[Plain-text document sources]
- - - - -
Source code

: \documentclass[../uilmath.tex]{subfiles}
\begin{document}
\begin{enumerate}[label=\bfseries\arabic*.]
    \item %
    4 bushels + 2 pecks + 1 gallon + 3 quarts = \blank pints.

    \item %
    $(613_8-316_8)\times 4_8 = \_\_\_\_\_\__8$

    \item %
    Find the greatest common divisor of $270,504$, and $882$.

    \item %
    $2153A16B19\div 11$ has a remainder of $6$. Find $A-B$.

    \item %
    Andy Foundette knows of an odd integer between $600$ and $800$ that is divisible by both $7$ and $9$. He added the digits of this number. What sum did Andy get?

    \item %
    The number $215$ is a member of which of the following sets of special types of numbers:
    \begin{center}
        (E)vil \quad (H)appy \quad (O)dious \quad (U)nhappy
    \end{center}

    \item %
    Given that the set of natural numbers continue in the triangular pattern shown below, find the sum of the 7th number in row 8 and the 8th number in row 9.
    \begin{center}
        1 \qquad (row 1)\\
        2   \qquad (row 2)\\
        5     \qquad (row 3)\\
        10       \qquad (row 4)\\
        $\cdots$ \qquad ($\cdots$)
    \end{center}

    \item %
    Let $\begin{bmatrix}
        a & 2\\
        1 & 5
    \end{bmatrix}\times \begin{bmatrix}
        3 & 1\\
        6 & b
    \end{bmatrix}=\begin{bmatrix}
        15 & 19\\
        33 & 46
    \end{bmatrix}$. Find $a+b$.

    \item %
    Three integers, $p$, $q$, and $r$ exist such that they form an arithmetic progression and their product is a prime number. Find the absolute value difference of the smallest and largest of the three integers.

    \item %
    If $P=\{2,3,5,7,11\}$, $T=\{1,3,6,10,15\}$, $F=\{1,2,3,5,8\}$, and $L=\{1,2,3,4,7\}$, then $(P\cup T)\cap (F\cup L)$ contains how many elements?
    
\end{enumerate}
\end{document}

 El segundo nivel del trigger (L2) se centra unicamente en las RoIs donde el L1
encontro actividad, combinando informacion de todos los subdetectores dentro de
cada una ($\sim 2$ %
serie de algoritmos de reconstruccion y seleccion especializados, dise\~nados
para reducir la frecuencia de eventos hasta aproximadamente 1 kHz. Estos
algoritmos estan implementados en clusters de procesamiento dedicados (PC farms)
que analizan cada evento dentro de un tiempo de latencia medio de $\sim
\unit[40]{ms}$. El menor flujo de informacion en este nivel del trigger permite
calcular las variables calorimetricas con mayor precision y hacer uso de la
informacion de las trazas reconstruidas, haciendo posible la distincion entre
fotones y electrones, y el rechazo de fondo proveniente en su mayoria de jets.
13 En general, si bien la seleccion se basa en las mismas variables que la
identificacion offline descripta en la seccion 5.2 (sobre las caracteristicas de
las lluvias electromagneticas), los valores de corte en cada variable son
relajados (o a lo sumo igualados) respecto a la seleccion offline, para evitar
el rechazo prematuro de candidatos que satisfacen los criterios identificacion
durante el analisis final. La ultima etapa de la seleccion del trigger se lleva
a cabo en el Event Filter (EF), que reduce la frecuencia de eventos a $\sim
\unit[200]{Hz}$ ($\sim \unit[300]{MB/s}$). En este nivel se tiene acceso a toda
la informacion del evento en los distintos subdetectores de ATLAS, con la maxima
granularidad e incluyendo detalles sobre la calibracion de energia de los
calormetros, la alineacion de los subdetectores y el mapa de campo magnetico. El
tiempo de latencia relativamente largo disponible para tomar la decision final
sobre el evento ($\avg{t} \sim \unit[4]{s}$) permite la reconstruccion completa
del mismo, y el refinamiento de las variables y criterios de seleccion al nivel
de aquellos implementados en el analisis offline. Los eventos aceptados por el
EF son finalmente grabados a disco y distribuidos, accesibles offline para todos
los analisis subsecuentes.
- - - - -
Problem requirements: When answering, write out each of the lines above exactly as given.

Solution to this exercise:
Source code

: \documentclass[../uilmath.tex]{subfiles}
\begin{document}
\begin{enumerate}[label=\bfseries\arabic*.]
    \item %
    4 bushels + 2 pecks + 1 gallon + 3 quarts = \blank pints.

    \item %
    $(613_8-316_8)\times 4_8 = \_\_\_\_\_\__8$

    \item %
    Find the greatest common divisor of $270,504$, and $882$.

    \item %
    $2153A16B19\div 11$ has a remainder of $6$. Find $A-B$.

    \item %
    Andy Foundette knows of an odd integer between $600$ and $800$ that is divisible by both $7$ and $9$. He added the digits of this number. What sum did Andy get?

    \item %
    The number $215$ is a member of which of the following sets of special types of numbers:
    \begin{center}
        (E)vil \quad (H)appy \quad (O)dious \quad (U)nhappy
    \end{center}

    \item %
    Given that the set of natural numbers continue in the triangular pattern shown below, find the sum of the 7th number in row 8 and the 8th number in row 9.
    \begin{center}
        1 \qquad (row 1)\\
        2   \qquad (row 2)\\
        5     \qquad (row 3)\\
        10       \qquad (row 4)\\
        $\cdots$ \qquad ($\cdots$)
    \end{center}

    \item %
    Let $\begin{bmatrix}
        a & 2\\
        1 & 5
    \end{bmatrix}\times \begin{bmatrix}
        3 & 1\\
        6 & b
    \end{bmatrix}=\begin{bmatrix}
        15 & 19\\
        33 & 46
    \end{bmatrix}$. Find $a+b$.

    \item %
    Three integers, $p$, $q$, and $r$ exist such that they form an arithmetic progression and their product is a prime number. Find the absolute value difference of the smallest and largest of the three integers.

    \item %
    If $P=\{2,3,5,7,11\}$, $T=\{1,3,6,10,15\}$, $F=\{1,2,3,5,8\}$, and $L=\{1,2,3,4,7\}$, then $(P\cup T)\cap (F\cup L)$ contains how many elements?
    
\end{enumerate}
\end{document}

 El segundo nivel del trigger (L2) se centra unicamente en las RoIs donde el L1
encontro actividad, combinando informacion de todos los subdetectores dentro de
cada una ($\sim 2$ %
serie de algoritmos de reconstruccion y seleccion especializados, dise\~nados
para reducir la frecuencia de eventos hasta aproximadamente 1 kHz. Estos
algoritmos estan implementados en clusters de procesamiento dedicados (PC farms)
que analizan cada evento dentro de un tiempo de latencia medio de $\sim
\unit[40]{ms}$. El menor flujo de informacion en este nivel del trigger permite
calcular las variables calorimetricas con mayor precision y hacer uso de la
informacion de las trazas reconstruidas, haciendo posible la distincion entre
fotones y electrones, y el rechazo de fondo proveniente en su mayoria de jets.
13 En general, si bien la seleccion se basa en las mismas variables que la
identificacion offline descripta en la seccion 5.2 (sobre las caracteristicas de
las lluvias electromagneticas), los valores de corte en cada variable son
relajados (o a lo sumo igualados) respecto a la seleccion offline, para evitar
el rechazo prematuro de candidatos que satisfacen los criterios identificacion
durante el analisis final. La ultima etapa de la seleccion del trigger se lleva
a cabo en el Event Filter (EF), que reduce la frecuencia de eventos a $\sim
\unit[200]{Hz}$ ($\sim \unit[300]{MB/s}$). En este nivel se tiene acceso a toda
la informacion del evento en los distintos subdetectores de ATLAS, con la maxima
granularidad e incluyendo detalles sobre la calibracion de energia de los
calormetros, la alineacion de los subdetectores y el mapa de campo magnetico. El
tiempo de latencia relativamente largo disponible para tomar la decision final
sobre el evento ($\avg{t} \sim \unit[4]{s}$) permite la reconstruccion completa
del mismo, y el refinamiento de las variables y criterios de seleccion al nivel
de aquellos implementados en el analisis offline. Los eventos aceptados por el
EF son finalmente grabados a disco y distribuidos, accesibles offline para todos
los analisis subsecuentes.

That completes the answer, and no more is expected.